BEGIN

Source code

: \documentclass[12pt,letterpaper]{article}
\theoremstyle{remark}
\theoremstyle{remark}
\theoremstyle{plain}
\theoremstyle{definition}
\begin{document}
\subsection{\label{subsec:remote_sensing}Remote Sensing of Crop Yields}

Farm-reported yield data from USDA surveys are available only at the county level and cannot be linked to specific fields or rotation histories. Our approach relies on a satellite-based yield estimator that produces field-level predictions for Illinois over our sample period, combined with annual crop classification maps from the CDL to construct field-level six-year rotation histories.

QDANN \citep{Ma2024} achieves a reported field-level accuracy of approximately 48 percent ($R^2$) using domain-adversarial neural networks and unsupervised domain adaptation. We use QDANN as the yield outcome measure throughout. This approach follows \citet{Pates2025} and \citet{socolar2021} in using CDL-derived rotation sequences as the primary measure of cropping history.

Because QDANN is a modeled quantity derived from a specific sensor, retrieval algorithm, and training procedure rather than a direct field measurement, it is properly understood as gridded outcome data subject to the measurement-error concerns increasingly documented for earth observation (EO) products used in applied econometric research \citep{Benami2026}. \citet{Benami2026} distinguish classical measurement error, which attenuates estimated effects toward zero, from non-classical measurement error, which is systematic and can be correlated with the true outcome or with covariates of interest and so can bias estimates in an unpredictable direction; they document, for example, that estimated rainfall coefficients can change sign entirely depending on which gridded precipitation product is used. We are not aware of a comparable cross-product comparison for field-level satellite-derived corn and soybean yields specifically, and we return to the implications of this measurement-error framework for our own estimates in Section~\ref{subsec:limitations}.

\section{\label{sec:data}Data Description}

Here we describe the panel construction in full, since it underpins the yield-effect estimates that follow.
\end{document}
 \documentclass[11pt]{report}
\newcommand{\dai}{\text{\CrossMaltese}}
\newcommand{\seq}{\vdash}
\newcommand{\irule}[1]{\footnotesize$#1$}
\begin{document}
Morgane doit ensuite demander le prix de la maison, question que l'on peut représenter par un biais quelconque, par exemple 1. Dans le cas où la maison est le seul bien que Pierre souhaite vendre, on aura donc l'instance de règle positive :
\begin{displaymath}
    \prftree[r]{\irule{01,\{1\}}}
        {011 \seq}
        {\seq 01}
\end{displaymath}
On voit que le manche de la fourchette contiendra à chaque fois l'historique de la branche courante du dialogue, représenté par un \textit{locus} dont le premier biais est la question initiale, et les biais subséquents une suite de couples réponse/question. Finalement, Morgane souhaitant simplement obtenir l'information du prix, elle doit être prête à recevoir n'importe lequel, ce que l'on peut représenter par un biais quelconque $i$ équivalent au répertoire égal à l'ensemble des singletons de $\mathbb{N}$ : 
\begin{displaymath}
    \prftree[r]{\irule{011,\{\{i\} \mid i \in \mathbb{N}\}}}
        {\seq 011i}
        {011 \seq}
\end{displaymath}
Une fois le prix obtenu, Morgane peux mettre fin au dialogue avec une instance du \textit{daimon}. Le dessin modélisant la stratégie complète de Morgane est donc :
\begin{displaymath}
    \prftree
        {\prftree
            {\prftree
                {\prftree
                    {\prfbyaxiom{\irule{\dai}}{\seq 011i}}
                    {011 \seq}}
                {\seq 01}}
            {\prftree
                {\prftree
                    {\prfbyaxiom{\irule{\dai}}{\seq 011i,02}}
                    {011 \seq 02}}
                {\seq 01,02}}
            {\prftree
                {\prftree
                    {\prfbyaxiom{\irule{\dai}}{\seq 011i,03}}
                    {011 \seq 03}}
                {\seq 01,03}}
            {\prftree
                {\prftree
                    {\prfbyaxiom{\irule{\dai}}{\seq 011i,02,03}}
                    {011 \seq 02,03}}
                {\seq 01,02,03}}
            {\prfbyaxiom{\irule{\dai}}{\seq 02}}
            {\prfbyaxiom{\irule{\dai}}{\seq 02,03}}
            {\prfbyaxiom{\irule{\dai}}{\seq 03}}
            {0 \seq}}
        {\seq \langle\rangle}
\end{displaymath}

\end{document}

END

EXERCISE DESCRIPTION:
In the lines above, locate the string "reported". Copy every line where it occurs.

TASK OUTPUT:
Farm-reported yield data from USDA surveys are available only at the county level and cannot be linked to specific fields or rotation histories. Our approach relies on a satellite-based yield estimator that produces field-level predictions for Illinois over our sample period, combined with annual crop classification maps from the CDL to construct field-level six-year rotation histories.
QDANN \citep{Ma2024} achieves a reported field-level accuracy of approximately 48 percent ($R^2$) using domain-adversarial neural networks and unsupervised domain adaptation. We use QDANN as the yield outcome measure throughout. This approach follows \citet{Pates2025} and \citet{socolar2021} in using CDL-derived rotation sequences as the primary measure of cropping history.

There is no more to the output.